Член-корреспондент Академии Наук – профессор физики ФРЕНКЕЛЬ Я.И., разрабатываемый нами как участник фашистской организации, на митинге научных работников Физико-Технического института внес добавление к резолюции, требующей расстрела врагов народа: “До полного ознакомления с материалами судебного разбирательства воздержаться от требования расстрела БУХАРИНА, РЫКОВА и других”, но которое никем поддержано не было.
Писатель КАЗАКОВ в беседе с литературными работниками выразил сомнение относительно того, что “все ли, что фигурирует в деле, имело место в действительности”.
Отмечаются факты усиления контрреволюционной агитации со стороны духовенства. Протоиерей ГЕОРГИЕВСКИЙ заявил: “Идет борьба за власть. Нашему брату духовенству совсем житья не стало. Арестовывают всех подчистую. Вот тебе и свобода. Видно, есть что-то в верхах, если сажают”».
Михаила Литвина, нового начальника ленинградского управления НКВД, нарком Ежов отличал, хотел сделать своим первым замом. Когда время самого Ежова закончилось, Литвин тоже был обречен. Понимая это, не стал ждать ареста и застрелился.

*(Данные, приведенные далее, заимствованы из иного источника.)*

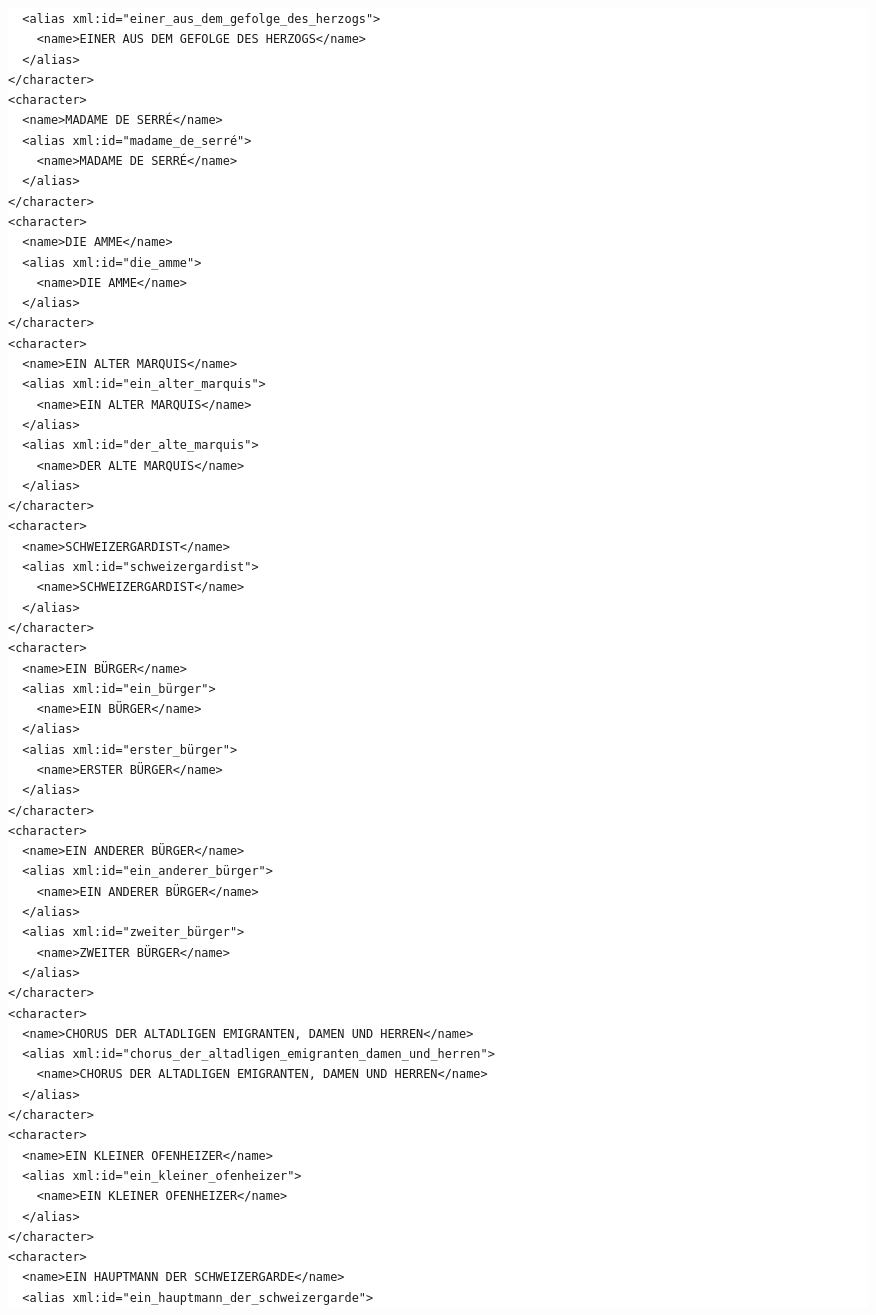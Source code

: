       <alias xml:id="einer_aus_dem_gefolge_des_herzogs">
        <name>EINER AUS DEM GEFOLGE DES HERZOGS</name>
      </alias>
    </character>
    <character>
      <name>MADAME DE SERRÉ</name>
      <alias xml:id="madame_de_serré">
        <name>MADAME DE SERRÉ</name>
      </alias>
    </character>
    <character>
      <name>DIE AMME</name>
      <alias xml:id="die_amme">
        <name>DIE AMME</name>
      </alias>
    </character>
    <character>
      <name>EIN ALTER MARQUIS</name>
      <alias xml:id="ein_alter_marquis">
        <name>EIN ALTER MARQUIS</name>
      </alias>
      <alias xml:id="der_alte_marquis">
        <name>DER ALTE MARQUIS</name>
      </alias>
    </character>
    <character>
      <name>SCHWEIZERGARDIST</name>
      <alias xml:id="schweizergardist">
        <name>SCHWEIZERGARDIST</name>
      </alias>
    </character>
    <character>
      <name>EIN BÜRGER</name>
      <alias xml:id="ein_bürger">
        <name>EIN BÜRGER</name>
      </alias>
      <alias xml:id="erster_bürger">
        <name>ERSTER BÜRGER</name>
      </alias>
    </character>
    <character>
      <name>EIN ANDERER BÜRGER</name>
      <alias xml:id="ein_anderer_bürger">
        <name>EIN ANDERER BÜRGER</name>
      </alias>
      <alias xml:id="zweiter_bürger">
        <name>ZWEITER BÜRGER</name>
      </alias>
    </character>
    <character>
      <name>CHORUS DER ALTADLIGEN EMIGRANTEN, DAMEN UND HERREN</name>
      <alias xml:id="chorus_der_altadligen_emigranten_damen_und_herren">
        <name>CHORUS DER ALTADLIGEN EMIGRANTEN, DAMEN UND HERREN</name>
      </alias>
    </character>
    <character>
      <name>EIN KLEINER OFENHEIZER</name>
      <alias xml:id="ein_kleiner_ofenheizer">
        <name>EIN KLEINER OFENHEIZER</name>
      </alias>
    </character>
    <character>
      <name>EIN HAUPTMANN DER SCHWEIZERGARDE</name>
      <alias xml:id="ein_hauptmann_der_schweizergarde">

На процессе Генрих Ягода только раз возразил обвинителю Вышинскому:
– Прокурор безапелляционно считает доказанным, что я был шпионом. Это неверно. Я – не шпион и не был им.
Бывший хозяин Лубянки логично отметил, что если бы он был шпионом на самом деле, то «десятки стран могли бы закрыть свои разведки – им незачем было бы держать в Союзе такую сеть шпионов, которая сейчас переловлена».
Гордый оказанным ему доверием, прокурор Вышинский обвинял бывших членов политбюро, друзей Ленина, отцов революции и советского государства, тех, на кого долгие годы смотрел снизу вверх. Ягоду Андрей Януарьевич смертельно боялся, поэтому с особым удовольствием сводил счеты с некогда всесильным наркомом внутренних дел.
Никаких доказательств у обвинения не было. Все зависело от признания обвиняемых. Конечно, они были сломлены, думали только об одном – как выжить. И тем не менее, если бы они на суде, в присутствии иностранцев стали отказываться от своей вины, процесс бы рухнул.
Рискованное дело. Но недаром Вышинский добивался прежде всего признания обвиняемых. Он писал и переписывал обвинительное заключение и в соответствии с ним требовал от следователей выбивать нужные показания из арестованных. Он сам вел допросы и прекрасно знал, что никакой вины за подсудимыми нет. Но это его совершенно не волновало.
Вышинский попросил передать ему дачу бывшего секретаря ЦК Леонида Серебрякова, арестованного по подписанному им же ордеру. Причем до ареста Андрей Януарьевич часто с удовольствием гостил у Серебрякова и нахваливал его дачу.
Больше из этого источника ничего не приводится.